GitaChapter 14Verse 6

Gita 14.6

Gunatraya Vibhaga Yoga

तत्र सत्त्वं निर्मलत्वात्प्रकाशकमनामयम् | सुखसङ्गेन बध्नाति ज्ञानसङ्गेन चानघ ||६||

tatra sattvaṁ nirmalatvāt prakāśakam anāmayam | sukha-saṅgena badhnāti jñāna-saṅgena cānagha ||6||

In essence: Sattva, being pure and illuminating, binds through attachment to happiness and knowledge.

A conversation between a seeker and guide to help you feel this verse deeply

Sadhak-Guru Dialogue

Sadhak: "I don't understand. Happiness and knowledge are good things. Why would attachment to them be a problem?"

Guru: "Attachment is the problem, not the thing attached to.

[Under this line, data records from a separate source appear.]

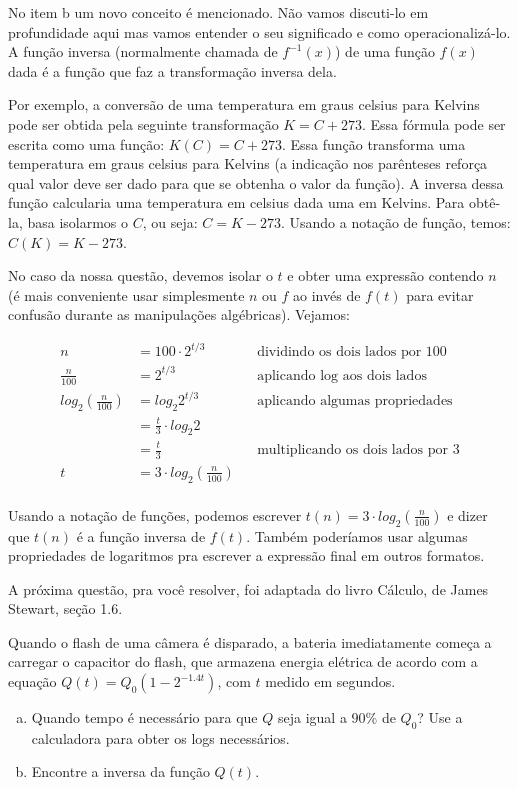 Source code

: \documentclass[main_estudante.tex]{subfiles}
\begin{document}
No item b um novo conceito é mencionado. Não vamos discuti-lo em profundidade aqui mas vamos entender o seu significado e como operacionalizá-lo. A função inversa (normalmente chamada de $f^{-1}(x)$) de uma função $f(x)$ dada é a função que faz a transformação inversa dela.

Por exemplo, a conversão de uma temperatura em graus celsius para Kelvins pode ser obtida pela seguinte transformação $K=C+273$. Essa fórmula pode ser escrita como uma função: $K(C)=C+273$. Essa função transforma uma temperatura em graus celsius para Kelvins (a indicação nos parênteses reforça qual valor deve ser dado para que se obtenha o valor da função). A inversa dessa função calcularia uma temperatura em celsius dada uma em Kelvins. Para obtê-la, basa isolarmos o $C$, ou seja: $C=K-273$. Usando a notação de função, temos: $C(K)=K-273$.

No caso da nossa questão, devemos isolar o $t$ e obter uma expressão contendo $n$ (é mais conveniente usar simplesmente $n$ ou $f$ ao invés de $f(t)$ para evitar confusão durante as manipulações algébricas). Vejamos:

\begin{align*}
n & {} = 100 \cdot 2^{t/3} && \text{dividindo os dois lados por 100}\\
\frac{n}{100} & {} = 2^{t/3} && \text{aplicando log aos dois lados} \\
log_2 (\frac{n}{100}) & {} = log_2 2^{t/3} && \text{aplicando algumas propriedades} \\
 & {} = \frac{t}{3} \cdot log_2 2 \\
 & {} = \frac{t}{3} && \text{multiplicando os dois lados por 3}\\
t & {} = 3 \cdot log_2 (\frac{n}{100}) \\
\end{align*}

Usando a notação de funções, podemos escrever $t(n) = 3 \cdot log_2 (\frac{n}{100})$ e dizer que $t(n)$ é a função inversa de $f(t)$. Também poderíamos usar algumas propriedades de logaritmos pra escrever a expressão final em outros formatos.

A próxima questão, pra você resolver, foi adaptada do livro Cálculo, de James Stewart, seção 1.6.

\begin{resolva}
Quando o flash de uma câmera é disparado, a bateria imediatamente começa a carregar o capacitor do flash, que armazena energia elétrica de acordo com a equação $Q(t)=Q_0(1-2^{-1.4t})$, com $t$ medido em segundos.
\begin{enumerate}[a)]
 \item Quando tempo é necessário para que $Q$ seja igual a $90\%$ de $Q_0$? Use a calculadora para obter os logs necessários.
 \item Encontre a inversa da função $Q(t)$.
\end{enumerate}
\end{resolva}
\end{document}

When you're attached to happiness, what happens when sadness naturally arises?"

Sadhak: "I resist it, try to get back to happiness as quickly as possible."

Guru: "And in that resistance, are you at peace?"

Sadhak: "No, I'm struggling. But surely wanting to be happy is natural?"

Guru: "Wanting happiness is natural to the body-mind. But clinging to it, identifying as 'a happy person,' building your whole life around maintaining pleasant states - this is bondage. The free being welcomes happiness when it comes and releases it when it goes, without the suffering of attachment."

Sadhak: "And knowledge? I came to spirituality seeking wisdom. Now that's also a trap?"

Guru: "Knowledge that serves liberation is useful. Knowledge that becomes identity - 'I am the one who knows' - is a trap. The subtlest ego is the spiritual ego, the one that's proud of its non-attachment, wise about its wisdom. This is sattva binding through jnana-sanga."

Sadhak: "How do I have wisdom without being attached to it?"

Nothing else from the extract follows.